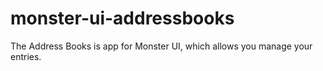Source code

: # monster-ui-addressbooks
The Address Books is app for Monster UI, which allows you manage your entries.
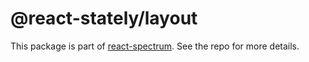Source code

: # @react-stately/layout

This package is part of [react-spectrum](https://github.com/watheia/spectrum). See the repo for more details.
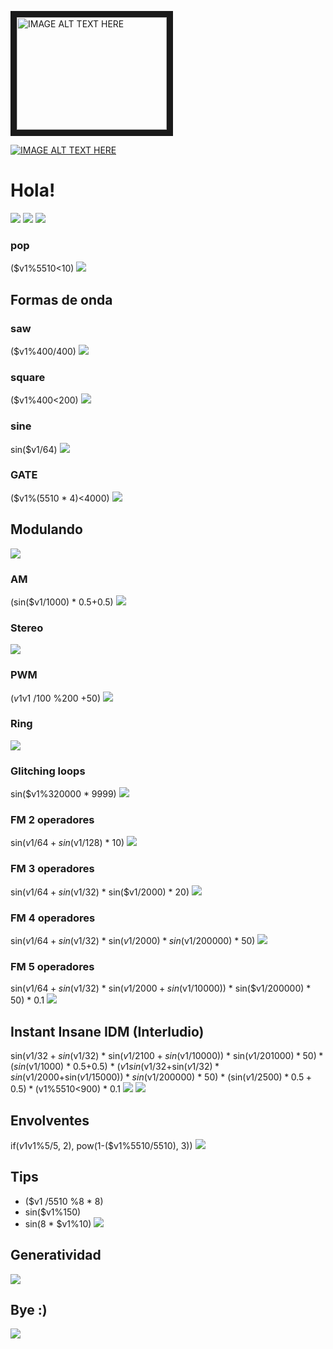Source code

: <a href="http://www.youtube.com/watch?feature=player_embedded&v=xEAfMJ9KS9Q" target="_blank"><img src="http://img.youtube.com/vi/xEAfMJ9KS9Q/0.jpg" 
alt="IMAGE ALT TEXT HERE" width="240" height="180" border="10" /></a>

[![IMAGE ALT TEXT HERE](http://img.youtube.com/vi/xEAfMJ9KS9Q/0.jpg)](http://www.youtube.com/watch?v=xEAfMJ9KS9Q)

# Hola!
![](https://raw.githubusercontent.com/gabochi/gede/master/OneInputTutorial/01.png)
![](https://raw.githubusercontent.com/gabochi/gede/master/OneInputTutorial/02.png)
![](https://raw.githubusercontent.com/gabochi/gede/master/OneInputTutorial/03.png)
### pop
($v1%5510<10)
![](https://raw.githubusercontent.com/gabochi/gede/master/OneInputTutorial/04.png)
## Formas de onda
### saw
($v1%400/400)
![](https://raw.githubusercontent.com/gabochi/gede/master/OneInputTutorial/05.png)
### square
($v1%400<200)
![](https://raw.githubusercontent.com/gabochi/gede/master/OneInputTutorial/06.png)
### sine
sin($v1/64)
![](https://raw.githubusercontent.com/gabochi/gede/master/OneInputTutorial/07.png)
### GATE
($v1%(5510 * 4)<4000)
![](https://raw.githubusercontent.com/gabochi/gede/master/OneInputTutorial/08.png)
## Modulando
![](https://raw.githubusercontent.com/gabochi/gede/master/OneInputTutorial/09.png)
### AM
(sin($v1/1000) * 0.5+0.5)
![](https://raw.githubusercontent.com/gabochi/gede/master/OneInputTutorial/10.png)
### Stereo
![](https://raw.githubusercontent.com/gabochi/gede/master/OneInputTutorial/11.png)
### PWM
($v1 %400>$v1 /100 %200 +50)
![](https://raw.githubusercontent.com/gabochi/gede/master/OneInputTutorial/12.png)
### Ring
![](https://raw.githubusercontent.com/gabochi/gede/master/OneInputTutorial/13.png)
### Glitching loops
sin($v1%320000 * 9999)
![](https://raw.githubusercontent.com/gabochi/gede/master/OneInputTutorial/14.png)
### FM 2 operadores
sin($v1/64+sin($v1/128) * 10)
![](https://raw.githubusercontent.com/gabochi/gede/master/OneInputTutorial/15.png)
### FM 3 operadores
sin($v1/64+sin($v1/32) * sin($v1/2000) * 20)
![](https://raw.githubusercontent.com/gabochi/gede/master/OneInputTutorial/16.png)
### FM 4 operadores
sin($v1/64+sin($v1/32) * sin($v1/2000) * sin($v1/200000) * 50)
![](https://raw.githubusercontent.com/gabochi/gede/master/OneInputTutorial/17.png)
### FM 5 operadores
sin($v1/64+sin($v1/32) * sin($v1/2000+sin($v1/10000)) * sin($v1/200000) * 50) * 0.1
![](https://raw.githubusercontent.com/gabochi/gede/master/OneInputTutorial/18.png)
## Instant Insane IDM (Interludio)
sin($v1/32+sin($v1/32) * sin($v1/2100+sin($v1/10000)) * sin($v1/201000) * 50) * (sin($v1/1000) * 0.5+0.5) * ($v1%5510<1500) * 0.1;
sin($v1/32+sin($v1/32) * sin($v1/2000+sin($v1/15000)) * sin($v1/200000) * 50) * (sin($v1/2500) * 0.5+0.5) * ($v1%5510<900) * 0.1
![](https://raw.githubusercontent.com/gabochi/gede/master/OneInputTutorial/19.png)
![](https://raw.githubusercontent.com/gabochi/gede/master/OneInputTutorial/20.png)
## Envolventes
if($v1%5510<5, pow($v1%5/5, 2), pow(1-($v1%5510/5510), 3))
![](https://raw.githubusercontent.com/gabochi/gede/master/OneInputTutorial/21.png)
## Tips
+ ($v1 /5510 %8 * 8)
+ sin($v1%150)
+ sin(8 * $v1%10)
![](https://raw.githubusercontent.com/gabochi/gede/master/OneInputTutorial/22.png)
## Generatividad
![](https://raw.githubusercontent.com/gabochi/gede/master/OneInputTutorial/23.png)
## Bye :)
![](https://raw.githubusercontent.com/gabochi/gede/master/OneInputTutorial/24.png)

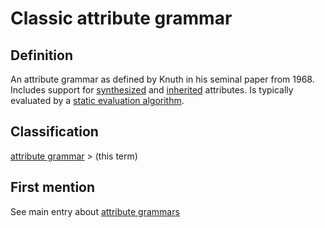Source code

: # Classic attribute grammar

## Definition
An attribute grammar as defined by Knuth in his seminal paper from 1968. Includes support for [synthesized](synthesized_attribute.md) and [inherited](inherited_attribute.md) attributes. Is typically evaluated by a [static evaluation algorithm](static_attribute_evaluation_algorithm.md).

## Classification
[attribute grammar](attribute_grammar.md) \> (this term)

## First mention
See main entry about [attribute grammars](attribute_grammar.md)


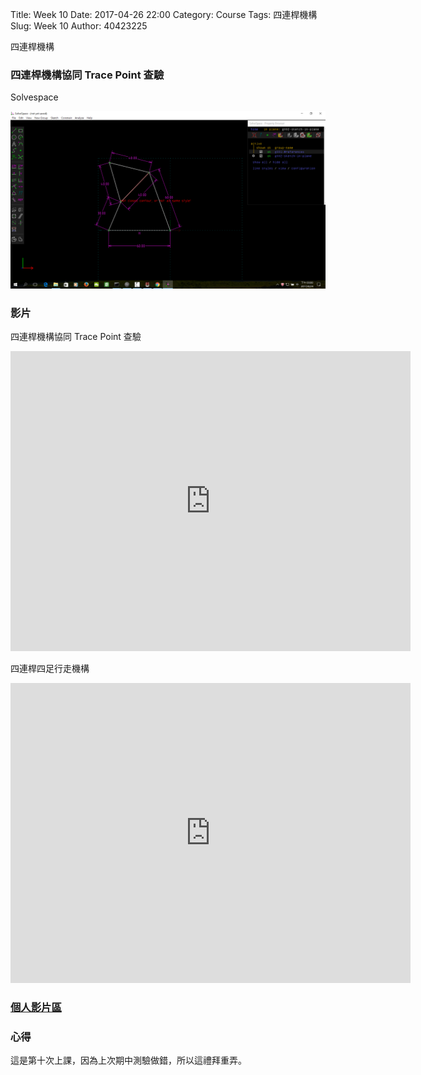 Title: Week 10
Date: 2017-04-26 22:00
Category: Course
Tags: 四連桿機構
Slug: Week 10
Author: 40423225


四連桿機構

<!-- PELICAN_END_SUMMARY -->


<h3>四連桿機構協同 Trace Point 查驗</h3>

<p>Solvespace</p>
<img src="../data/image/W9-1.png" width="800" />


<h3>影片</h3>
<p>四連桿機構協同 Trace Point 查驗</p>

<iframe src="https://player.vimeo.com/video/214780941" width="640" height="480" frameborder="0" webkitallowfullscreen mozallowfullscreen allowfullscreen></iframe>

<p>四連桿四足行走機構</p>

<iframe src="https://player.vimeo.com/video/214780991" width="640" height="480" frameborder="0" webkitallowfullscreen mozallowfullscreen allowfullscreen></iframe>

<h3><a href="https://vimeo.com/user60053503">個人影片區</a></h3>




<h3>心得</h3>
<p>這是第十次上課，因為上次期中測驗做錯，所以這禮拜重弄。<p>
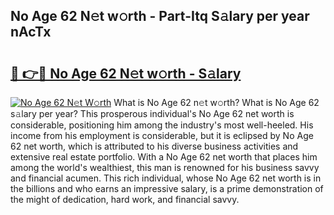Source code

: ## No Age 62 N𝚎t w𝚘rth - Part-Itq S𝚊lary per year nAcTx

# <h2><a href="http://gc4phv.nevu.top/?p=No+Age+62">🔗 👉🔴 No Age 62 N𝚎t w𝚘rth - S𝚊lary</a></h2>

[![No Age 62 N𝚎t W𝚘rth](https://i.imgur.com/Oavwk0R.jpeg)](http://gc4phv.nevu.top/?p=No+Age+62)
What is No Age 62 n𝚎t w𝚘rth? What is No Age 62 s𝚊lary per year?
This prosperous individual's No Age 62 net worth is considerable, positioning him among the industry's most well-heeled. His income from his employment is considerable, but it is eclipsed by No Age 62 net worth, which is attributed to his diverse business activities and extensive real estate portfolio. With a No Age 62 net worth that places him among the world's wealthiest, this man is renowned for his business savvy and financial acumen. This rich individual, whose No Age 62 net worth is in the billions and who earns an impressive salary, is a prime demonstration of the might of dedication, hard work, and financial savvy.

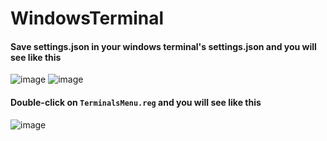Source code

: # WindowsTerminal

#### Save settings.json in your windows terminal's settings.json and you will see like this

![image](https://github.com/user-attachments/assets/1ff7ea51-634d-49a7-9baa-1620016e3dd9)
![image](https://github.com/user-attachments/assets/0232f9a3-af55-44d8-b91a-8d4801f146a0)




#### Double-click on `TerminalsMenu.reg` and you will see like this

![image](https://github.com/user-attachments/assets/73ddf854-d78c-4bd7-85d1-c506e3734463)

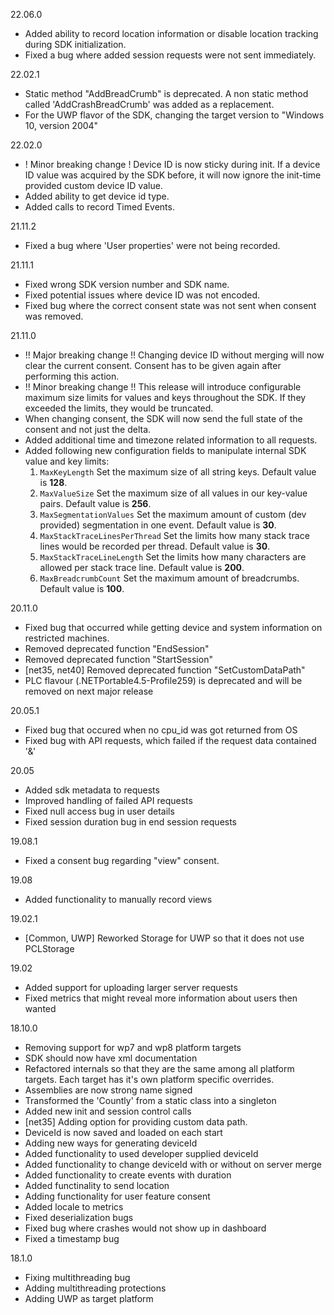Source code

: 22.06.0
* Added ability to record location information or disable location tracking during SDK initialization.
* Fixed a bug where added session requests were not sent immediately.

22.02.1
* Static method "AddBreadCrumb" is deprecated. A non static method called 'AddCrashBreadCrumb' was added as a replacement.
* For the UWP flavor of the SDK, changing the target version to "Windows 10, version 2004"

22.02.0
* ! Minor breaking change ! Device ID is now sticky during init. If a device ID value was acquired by the SDK before, it will now ignore the init-time provided custom device ID value.
* Added ability to get device id type.
* Added calls to record Timed Events.

21.11.2
* Fixed a bug where 'User properties' were not being recorded.

21.11.1
* Fixed wrong SDK version number and SDK name.
* Fixed potential issues where device ID was not encoded.
* Fixed bug where the correct consent state was not sent when consent was removed.

21.11.0
* !! Major breaking change !! Changing device ID without merging will now clear the current consent. Consent has to be given again after performing this action.
* !! Minor breaking change !! This release will introduce configurable maximum size limits for values and keys throughout the SDK. If they exceeded the limits, they would be truncated.
* When changing consent, the SDK will now send the full state of the consent and not just the delta.
* Added additional time and timezone related information to all requests.
* Added following new configuration fields to manipulate internal SDK value and key limits:
  1. `MaxKeyLength` Set the maximum size of all string keys. Default value is **128**.
  2. `MaxValueSize` Set the maximum size of all values in our key-value pairs. Default value is **256**.
  3. `MaxSegmentationValues` Set the maximum amount of custom (dev provided) segmentation in one event. Default value is **30**.
  4. `MaxStackTraceLinesPerThread` Set the limits how many stack trace lines would be recorded per thread. Default value is **30**.
  5. `MaxStackTraceLineLength` Set the limits how many characters are allowed per stack trace line. Default value is **200**.
  6. `MaxBreadcrumbCount` Set the maximum amount of breadcrumbs. Default value is **100**.
  
20.11.0
* Fixed bug that occurred while getting device and system information on restricted machines.
* Removed deprecated function "EndSession"
* Removed deprecated function "StartSession"
* [net35, net40] Removed deprecated function "SetCustomDataPath"
* PLC flavour (.NETPortable4.5-Profile259) is deprecated and will be removed on next major release

20.05.1
* Fixed bug that occured when no cpu_id was got returned from OS
* Fixed bug with API requests, which failed if the request data contained '&'

20.05
* Added sdk metadata to requests
* Improved handling of failed API requests
* Fixed null access bug in user details
* Fixed session duration bug in end session requests

19.08.1
* Fixed a consent bug regarding "view" consent.

19.08
* Added functionality to manually record views

19.02.1
* [Common, UWP] Reworked Storage for UWP so that it does not use PCLStorage

19.02
* Added support for uploading larger server requests
* Fixed metrics that might reveal more information about users then wanted

18.10.0
* Removing support for wp7 and wp8 platform targets
* SDK should now have xml documentation
* Refactored internals so that they are the same among all platform targets. Each target has it's own platform specific overrides.
* Assemblies are now strong name signed
* Transformed the 'Countly' from a static class into a singleton
* Added new init and session control calls
* [net35] Adding option for providing custom data path.
* DeviceId is now saved and loaded on each start
* Adding new ways for generating deviceId
* Added functionality to used developer supplied deviceId
* Added functionality to change deviceId with or without on server merge
* Added functionality to create events with duration
* Added functinality to send location
* Adding functionality for user feature consent
* Added locale to metrics
* Fixed deserialization bugs
* Fixed bug where crashes would not show up in dashboard
* Fixed a timestamp bug

18.1.0
* Fixing multithreading bug
* Adding multithreading protections
* Adding UWP as target platform

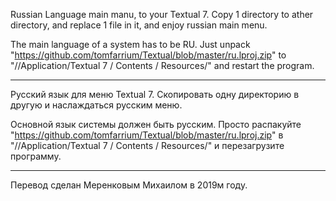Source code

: Russian Language main manu, to your Textual 7.
Copy 1 directory to ather directory, and replace 1 file in it, and enjoy russian main menu. 


The main language of a system has to be RU. Just unpack "https://github.com/tomfarrium/Textual/blob/master/ru.lproj.zip" to "//Application/Textual 7 ⁩/⁨ Contents ⁩/⁨ Resources/" and restart the program.

----------------

Русский язык для меню Textual 7. Скопировать одну директорию в другую и наслаждаться русским меню.

Основной язык системы должен быть русским. Просто распакуйте "https://github.com/tomfarrium/Textual/blob/master/ru.lproj.zip" в "//Application/Textual 7 ⁩/⁨ Contents ⁩/⁨ Resources/" и перезагрузите программу.

------

Перевод сделан Меренковым Михаилом в 2019м году.
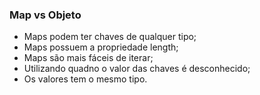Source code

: ### Map vs Objeto
- Maps podem ter chaves de qualquer tipo;
- Maps possuem a propriedade length;
- Maps são mais fáceis de iterar;
- Utilizando quadno o valor das chaves é desconhecido;
- Os valores tem o mesmo tipo.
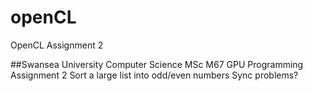 # openCL
OpenCL Assignment 2

##Swansea University Computer Science MSc
M67 GPU Programming
Assignment 2
Sort a large list into odd/even numbers
Sync problems?
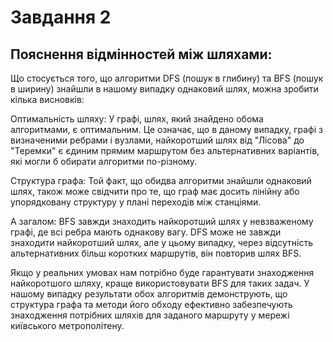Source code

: # Завдання 2
## Пояснення відмінностей між шляхами:

Що стосується того, що алгоритми DFS (пошук в глибину) та BFS (пошук в ширину) знайшли в нашому випадку однаковий шлях, можна зробити кілька висновків:

Оптимальність шляху: У графі, шлях, який знайдено обома алгоритмами, є оптимальним. Це означає, що в даному випадку, графі з визначеними ребрами і вузлами, найкоротший шлях від "Лісова" до "Теремки" є єдиним прямим маршрутом без альтернативних варіантів, які могли б обирати алгоритми по-різному.

Структура графа: Той факт, що обидва алгоритми знайшли однаковий шлях, також може свідчити про те, що граф має досить лінійну або упорядковану структуру у плані переходів між станціями. 

А загалом:
BFS завжди знаходить найкоротший шлях у невзваженому графі, де всі ребра мають однакову вагу.
DFS може не завжди знаходити найкоротший шлях, але у цьому випадку, через відсутність альтернативних більш коротких маршрутів, він повторив шлях BFS.

Якщо у реальних умовах нам потрібно буде гарантувати знаходження найкоротшого шляху, краще використовувати BFS для таких задач. 
У нашому випадку результати обох алгоритмів демонструють, що структура графа та методи його обходу ефективно забезпечують знаходження потрібних шляхів для заданого маршруту у мережі київського метрополітену.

========================================================================

- [EXERCISE] Extract from the material above the stretch running from the line containing "<h3>心得</h3>" through the line containing "during SDK initialization.". Keep the text exact and the pictures out.

- [ANSWER SECTION]
<h3>心得</h3>
<p>這是第十次上課，因為上次期中測驗做錯，所以這禮拜重弄。<p>
Source code

: ## No Age 62 N𝚎t w𝚘rth - Part-Itq S𝚊lary per year nAcTx

# <h2><a href="http://gc4phv.nevu.top/?p=No+Age+62">🔗 👉🔴 No Age 62 N𝚎t w𝚘rth - S𝚊lary</a></h2>

[![No Age 62 N𝚎t W𝚘rth](https://i.imgur.com/Oavwk0R.jpeg)](http://gc4phv.nevu.top/?p=No+Age+62)
What is No Age 62 n𝚎t w𝚘rth? What is No Age 62 s𝚊lary per year?
This prosperous individual's No Age 62 net worth is considerable, positioning him among the industry's most well-heeled. His income from his employment is considerable, but it is eclipsed by No Age 62 net worth, which is attributed to his diverse business activities and extensive real estate portfolio. With a No Age 62 net worth that places him among the world's wealthiest, this man is renowned for his business savvy and financial acumen. This rich individual, whose No Age 62 net worth is in the billions and who earns an impressive salary, is a prime demonstration of the might of dedication, hard work, and financial savvy.

Source code

: # WindowsTerminal

#### Save settings.json in your windows terminal's settings.json and you will see like this

![image](https://github.com/user-attachments/assets/1ff7ea51-634d-49a7-9baa-1620016e3dd9)
![image](https://github.com/user-attachments/assets/0232f9a3-af55-44d8-b91a-8d4801f146a0)




#### Double-click on `TerminalsMenu.reg` and you will see like this

![image](https://github.com/user-attachments/assets/73ddf854-d78c-4bd7-85d1-c506e3734463)

Source code

: 22.06.0
* Added ability to record location information or disable location tracking during SDK initialization.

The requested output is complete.